╭─ Supplied data

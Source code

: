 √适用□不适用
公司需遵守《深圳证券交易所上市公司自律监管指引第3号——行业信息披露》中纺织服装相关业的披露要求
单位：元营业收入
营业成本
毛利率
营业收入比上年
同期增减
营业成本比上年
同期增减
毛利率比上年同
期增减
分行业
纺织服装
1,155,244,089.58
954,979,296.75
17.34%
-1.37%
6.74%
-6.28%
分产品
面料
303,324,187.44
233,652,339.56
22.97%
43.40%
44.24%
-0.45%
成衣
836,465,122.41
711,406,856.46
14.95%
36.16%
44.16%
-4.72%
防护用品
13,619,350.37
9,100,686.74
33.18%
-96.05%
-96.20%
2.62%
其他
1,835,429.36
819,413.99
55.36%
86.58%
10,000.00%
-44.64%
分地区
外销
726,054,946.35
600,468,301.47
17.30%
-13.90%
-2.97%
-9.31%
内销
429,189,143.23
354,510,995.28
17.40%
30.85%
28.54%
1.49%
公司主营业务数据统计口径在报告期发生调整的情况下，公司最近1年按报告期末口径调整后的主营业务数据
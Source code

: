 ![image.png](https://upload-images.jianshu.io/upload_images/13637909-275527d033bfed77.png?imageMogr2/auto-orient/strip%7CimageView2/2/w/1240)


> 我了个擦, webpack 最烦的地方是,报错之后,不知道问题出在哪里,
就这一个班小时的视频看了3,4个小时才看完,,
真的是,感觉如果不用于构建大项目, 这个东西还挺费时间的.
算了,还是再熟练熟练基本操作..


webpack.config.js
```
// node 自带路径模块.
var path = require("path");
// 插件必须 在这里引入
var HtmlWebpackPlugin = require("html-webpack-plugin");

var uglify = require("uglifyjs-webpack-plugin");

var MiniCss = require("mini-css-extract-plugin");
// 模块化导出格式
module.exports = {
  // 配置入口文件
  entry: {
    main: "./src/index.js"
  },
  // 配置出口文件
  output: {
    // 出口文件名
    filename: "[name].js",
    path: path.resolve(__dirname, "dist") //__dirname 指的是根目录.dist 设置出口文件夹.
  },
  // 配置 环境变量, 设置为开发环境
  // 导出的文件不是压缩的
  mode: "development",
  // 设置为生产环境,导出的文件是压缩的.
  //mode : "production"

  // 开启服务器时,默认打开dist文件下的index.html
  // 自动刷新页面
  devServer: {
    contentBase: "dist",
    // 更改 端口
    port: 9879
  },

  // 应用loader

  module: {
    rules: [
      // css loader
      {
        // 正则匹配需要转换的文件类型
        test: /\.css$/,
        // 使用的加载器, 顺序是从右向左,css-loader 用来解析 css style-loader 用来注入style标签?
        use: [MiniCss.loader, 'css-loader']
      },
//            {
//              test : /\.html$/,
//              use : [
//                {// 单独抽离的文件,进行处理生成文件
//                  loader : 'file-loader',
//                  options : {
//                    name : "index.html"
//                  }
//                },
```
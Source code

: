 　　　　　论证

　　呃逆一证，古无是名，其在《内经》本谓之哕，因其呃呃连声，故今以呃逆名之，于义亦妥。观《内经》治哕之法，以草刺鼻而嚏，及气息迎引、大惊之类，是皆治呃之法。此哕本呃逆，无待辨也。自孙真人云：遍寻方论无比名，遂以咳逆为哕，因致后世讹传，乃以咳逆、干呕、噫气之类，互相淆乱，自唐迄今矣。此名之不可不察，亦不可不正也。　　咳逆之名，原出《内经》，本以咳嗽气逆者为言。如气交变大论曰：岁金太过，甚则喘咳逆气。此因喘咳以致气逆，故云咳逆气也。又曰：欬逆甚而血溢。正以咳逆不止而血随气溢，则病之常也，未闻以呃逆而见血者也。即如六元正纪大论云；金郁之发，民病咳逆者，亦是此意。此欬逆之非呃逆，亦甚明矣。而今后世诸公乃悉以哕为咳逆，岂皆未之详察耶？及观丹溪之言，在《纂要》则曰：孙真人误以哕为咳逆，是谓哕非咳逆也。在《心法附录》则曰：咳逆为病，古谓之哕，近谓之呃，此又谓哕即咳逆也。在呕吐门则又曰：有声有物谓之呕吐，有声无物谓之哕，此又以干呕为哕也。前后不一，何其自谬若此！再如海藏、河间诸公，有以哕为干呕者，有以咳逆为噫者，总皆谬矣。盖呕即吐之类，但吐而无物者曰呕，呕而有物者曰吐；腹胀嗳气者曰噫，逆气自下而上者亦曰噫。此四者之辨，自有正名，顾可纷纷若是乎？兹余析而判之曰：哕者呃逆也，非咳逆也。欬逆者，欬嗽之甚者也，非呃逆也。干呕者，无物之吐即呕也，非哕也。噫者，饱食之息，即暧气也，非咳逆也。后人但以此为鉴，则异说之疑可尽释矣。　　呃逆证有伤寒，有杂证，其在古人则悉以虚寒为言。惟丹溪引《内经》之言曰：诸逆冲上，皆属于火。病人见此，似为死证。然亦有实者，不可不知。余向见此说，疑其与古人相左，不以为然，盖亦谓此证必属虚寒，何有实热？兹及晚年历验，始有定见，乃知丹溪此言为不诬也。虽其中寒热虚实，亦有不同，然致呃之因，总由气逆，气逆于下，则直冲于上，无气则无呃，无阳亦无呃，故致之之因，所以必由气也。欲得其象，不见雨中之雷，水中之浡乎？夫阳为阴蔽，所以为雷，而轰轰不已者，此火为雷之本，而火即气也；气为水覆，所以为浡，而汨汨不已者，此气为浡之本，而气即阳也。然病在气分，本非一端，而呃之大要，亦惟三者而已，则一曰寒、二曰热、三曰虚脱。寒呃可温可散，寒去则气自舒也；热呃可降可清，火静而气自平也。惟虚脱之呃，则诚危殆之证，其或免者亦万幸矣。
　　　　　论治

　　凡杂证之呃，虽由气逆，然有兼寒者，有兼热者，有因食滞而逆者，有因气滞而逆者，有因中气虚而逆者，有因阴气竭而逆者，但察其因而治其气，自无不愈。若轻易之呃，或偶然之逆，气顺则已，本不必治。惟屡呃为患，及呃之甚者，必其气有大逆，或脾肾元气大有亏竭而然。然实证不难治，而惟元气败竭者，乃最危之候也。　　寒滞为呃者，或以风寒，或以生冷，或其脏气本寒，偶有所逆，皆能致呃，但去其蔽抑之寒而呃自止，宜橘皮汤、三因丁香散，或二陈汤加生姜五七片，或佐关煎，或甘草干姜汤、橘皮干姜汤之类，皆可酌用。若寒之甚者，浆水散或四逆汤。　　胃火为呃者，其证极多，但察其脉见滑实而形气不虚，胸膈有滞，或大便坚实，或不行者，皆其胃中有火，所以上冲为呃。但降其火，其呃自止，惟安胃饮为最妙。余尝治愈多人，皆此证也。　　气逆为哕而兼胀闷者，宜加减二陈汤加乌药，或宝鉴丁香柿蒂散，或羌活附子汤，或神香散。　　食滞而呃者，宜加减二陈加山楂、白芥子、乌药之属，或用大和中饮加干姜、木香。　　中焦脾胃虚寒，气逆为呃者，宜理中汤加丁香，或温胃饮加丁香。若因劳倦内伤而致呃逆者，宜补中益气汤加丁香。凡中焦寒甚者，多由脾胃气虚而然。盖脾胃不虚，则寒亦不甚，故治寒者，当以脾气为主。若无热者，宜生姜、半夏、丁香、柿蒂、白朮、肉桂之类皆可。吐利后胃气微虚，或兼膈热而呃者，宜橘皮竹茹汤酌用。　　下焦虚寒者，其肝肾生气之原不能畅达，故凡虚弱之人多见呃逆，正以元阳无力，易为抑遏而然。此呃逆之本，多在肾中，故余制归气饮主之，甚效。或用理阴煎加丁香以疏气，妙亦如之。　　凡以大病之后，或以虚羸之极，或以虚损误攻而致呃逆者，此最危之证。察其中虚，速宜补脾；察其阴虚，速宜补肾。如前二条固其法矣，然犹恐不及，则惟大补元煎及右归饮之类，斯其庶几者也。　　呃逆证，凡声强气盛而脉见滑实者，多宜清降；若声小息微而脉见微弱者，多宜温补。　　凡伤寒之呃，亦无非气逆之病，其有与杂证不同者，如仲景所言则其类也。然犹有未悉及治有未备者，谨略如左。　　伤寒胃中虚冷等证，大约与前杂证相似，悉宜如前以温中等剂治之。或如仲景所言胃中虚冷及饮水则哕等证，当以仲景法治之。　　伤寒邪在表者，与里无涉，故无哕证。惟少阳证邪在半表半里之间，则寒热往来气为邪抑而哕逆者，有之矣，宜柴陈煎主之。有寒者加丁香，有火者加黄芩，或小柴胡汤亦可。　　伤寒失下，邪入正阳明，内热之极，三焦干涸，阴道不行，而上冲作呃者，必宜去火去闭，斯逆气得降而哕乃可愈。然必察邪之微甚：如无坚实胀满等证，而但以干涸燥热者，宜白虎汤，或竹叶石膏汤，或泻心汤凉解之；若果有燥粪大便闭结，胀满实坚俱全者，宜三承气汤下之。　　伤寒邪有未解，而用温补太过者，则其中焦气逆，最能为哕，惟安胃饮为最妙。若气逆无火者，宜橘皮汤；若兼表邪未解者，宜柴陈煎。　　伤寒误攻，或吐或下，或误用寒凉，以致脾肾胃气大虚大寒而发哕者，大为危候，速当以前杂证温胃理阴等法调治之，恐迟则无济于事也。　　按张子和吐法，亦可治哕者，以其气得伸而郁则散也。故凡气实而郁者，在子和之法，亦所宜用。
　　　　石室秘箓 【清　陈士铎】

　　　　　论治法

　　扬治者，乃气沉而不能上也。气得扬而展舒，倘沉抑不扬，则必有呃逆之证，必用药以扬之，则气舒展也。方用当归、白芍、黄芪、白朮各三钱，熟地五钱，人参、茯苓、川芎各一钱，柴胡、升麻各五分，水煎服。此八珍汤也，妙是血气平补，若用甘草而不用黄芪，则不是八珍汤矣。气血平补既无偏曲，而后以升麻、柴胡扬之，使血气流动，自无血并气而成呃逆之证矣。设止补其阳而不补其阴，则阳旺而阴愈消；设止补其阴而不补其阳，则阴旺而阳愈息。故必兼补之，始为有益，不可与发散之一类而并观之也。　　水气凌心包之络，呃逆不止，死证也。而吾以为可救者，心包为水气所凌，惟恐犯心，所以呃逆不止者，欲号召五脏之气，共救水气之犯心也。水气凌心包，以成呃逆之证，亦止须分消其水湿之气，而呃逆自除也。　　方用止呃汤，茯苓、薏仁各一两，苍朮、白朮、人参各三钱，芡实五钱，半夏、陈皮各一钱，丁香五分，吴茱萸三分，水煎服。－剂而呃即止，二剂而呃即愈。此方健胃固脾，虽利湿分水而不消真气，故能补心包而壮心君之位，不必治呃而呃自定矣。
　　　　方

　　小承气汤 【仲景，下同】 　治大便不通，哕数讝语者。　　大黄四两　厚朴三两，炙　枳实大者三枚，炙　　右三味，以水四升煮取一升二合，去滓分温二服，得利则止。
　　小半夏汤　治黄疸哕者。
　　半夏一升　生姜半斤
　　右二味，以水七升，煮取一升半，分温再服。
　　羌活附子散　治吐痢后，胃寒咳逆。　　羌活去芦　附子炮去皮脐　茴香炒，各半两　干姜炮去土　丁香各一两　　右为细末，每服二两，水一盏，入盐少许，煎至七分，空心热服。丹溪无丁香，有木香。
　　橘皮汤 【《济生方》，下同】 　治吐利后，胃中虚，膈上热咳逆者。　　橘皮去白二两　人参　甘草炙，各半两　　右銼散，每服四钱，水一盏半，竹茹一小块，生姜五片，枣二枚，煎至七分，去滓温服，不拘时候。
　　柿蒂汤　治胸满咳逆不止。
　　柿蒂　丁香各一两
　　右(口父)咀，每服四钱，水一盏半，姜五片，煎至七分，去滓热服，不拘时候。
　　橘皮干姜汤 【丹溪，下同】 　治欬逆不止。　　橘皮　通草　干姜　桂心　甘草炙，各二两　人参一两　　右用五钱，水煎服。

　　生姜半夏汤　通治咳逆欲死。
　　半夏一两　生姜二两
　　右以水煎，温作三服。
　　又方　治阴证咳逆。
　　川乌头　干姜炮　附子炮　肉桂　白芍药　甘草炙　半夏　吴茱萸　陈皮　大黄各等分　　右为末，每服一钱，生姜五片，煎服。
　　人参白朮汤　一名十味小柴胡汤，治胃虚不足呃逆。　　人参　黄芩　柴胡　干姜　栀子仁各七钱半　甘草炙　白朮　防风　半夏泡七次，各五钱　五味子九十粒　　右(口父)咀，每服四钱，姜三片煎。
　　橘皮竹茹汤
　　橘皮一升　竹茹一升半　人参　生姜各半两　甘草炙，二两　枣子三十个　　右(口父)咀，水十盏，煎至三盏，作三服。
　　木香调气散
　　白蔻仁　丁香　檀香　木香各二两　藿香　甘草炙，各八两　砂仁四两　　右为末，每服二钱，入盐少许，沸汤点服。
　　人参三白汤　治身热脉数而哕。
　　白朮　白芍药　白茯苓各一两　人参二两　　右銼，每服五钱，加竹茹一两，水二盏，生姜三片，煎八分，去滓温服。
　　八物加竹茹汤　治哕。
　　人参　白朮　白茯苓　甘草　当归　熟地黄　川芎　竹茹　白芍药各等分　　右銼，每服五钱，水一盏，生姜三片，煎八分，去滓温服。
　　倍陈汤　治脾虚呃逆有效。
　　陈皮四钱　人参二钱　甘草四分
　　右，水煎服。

╰─

> [Instructions for the task]:
Each line from the start of the records through the line holding "真的是,感觉如果不用于构建大项目, 这个东西还挺费时间的." must be returned exactly; nothing else belongs in the answer.

> [Written answer]:
Source code

: √适用□不适用
公司需遵守《深圳证券交易所上市公司自律监管指引第3号——行业信息披露》中纺织服装相关业的披露要求
单位：元营业收入
营业成本
毛利率
营业收入比上年
同期增减
营业成本比上年
同期增减
毛利率比上年同
期增减
分行业
纺织服装
1,155,244,089.58
954,979,296.75
17.34%
-1.37%
6.74%
-6.28%
分产品
面料
303,324,187.44
233,652,339.56
22.97%
43.40%
44.24%
-0.45%
成衣
836,465,122.41
711,406,856.46
14.95%
36.16%
44.16%
-4.72%
防护用品
13,619,350.37
9,100,686.74
33.18%
-96.05%
-96.20%
2.62%
其他
1,835,429.36
819,413.99
55.36%
86.58%
10,000.00%
-44.64%
分地区
外销
726,054,946.35
600,468,301.47
17.30%
-13.90%
-2.97%
-9.31%
内销
429,189,143.23
354,510,995.28
17.40%
30.85%
28.54%
1.49%
公司主营业务数据统计口径在报告期发生调整的情况下，公司最近1年按报告期末口径调整后的主营业务数据
Source code

: ![image.png](https://upload-images.jianshu.io/upload_images/13637909-275527d033bfed77.png?imageMogr2/auto-orient/strip%7CimageView2/2/w/1240)


> 我了个擦, webpack 最烦的地方是,报错之后,不知道问题出在哪里,
就这一个班小时的视频看了3,4个小时才看完,,
真的是,感觉如果不用于构建大项目, 这个东西还挺费时间的.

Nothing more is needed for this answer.